-------- Given data --------
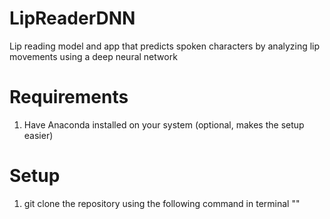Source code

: # LipReaderDNN
Lip reading model and app that predicts spoken characters by analyzing lip movements using a deep neural network

# Requirements
1. Have Anaconda installed on your system (optional, makes the setup easier)

# Setup
1. git clone the repository using the following command in terminal ""

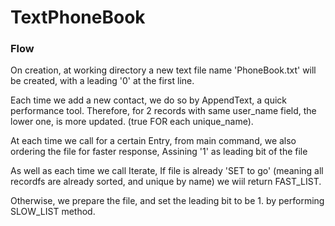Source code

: # TextPhoneBook

### Flow

<p>
On creation, at working directory a new text file name 'PhoneBook.txt' will be created,
with a leading '0' at the first line.
</p>

<p>
Each time we add a new contact, we do so by AppendText, a quick performance tool.
Therefore, for 2 records with same user_name field, the lower one, is more updated. (true FOR each unique_name).
</p>

<p>
At each time we call for a certain Entry, from main command, we also ordering the file for faster response,
Assining '1' as leading bit of the file
</p>

<p>
As well as each time we call Iterate, 
If file is already 'SET to go' (meaning all recordfs are already sorted, and unique by name)
we wiil return FAST_LIST.

Otherwise,
we prepare the file,
and set the leading bit to be 1.
by performing SLOW_LIST method.
</p>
--------
Work to complete:
The answer should be the records above, unchanged, with the pictures omitted.

Reply to the exercise:
Source code

: # LipReaderDNN
Lip reading model and app that predicts spoken characters by analyzing lip movements using a deep neural network

# Requirements
1. Have Anaconda installed on your system (optional, makes the setup easier)

# Setup
1. git clone the repository using the following command in terminal ""

Source code

: # TextPhoneBook

### Flow

<p>
On creation, at working directory a new text file name 'PhoneBook.txt' will be created,
with a leading '0' at the first line.
</p>

<p>
Each time we add a new contact, we do so by AppendText, a quick performance tool.
Therefore, for 2 records with same user_name field, the lower one, is more updated. (true FOR each unique_name).
</p>

<p>
At each time we call for a certain Entry, from main command, we also ordering the file for faster response,
Assining '1' as leading bit of the file
</p>

<p>
As well as each time we call Iterate, 
If file is already 'SET to go' (meaning all recordfs are already sorted, and unique by name)
we wiil return FAST_LIST.

Otherwise,
we prepare the file,
and set the leading bit to be 1.
by performing SLOW_LIST method.
</p>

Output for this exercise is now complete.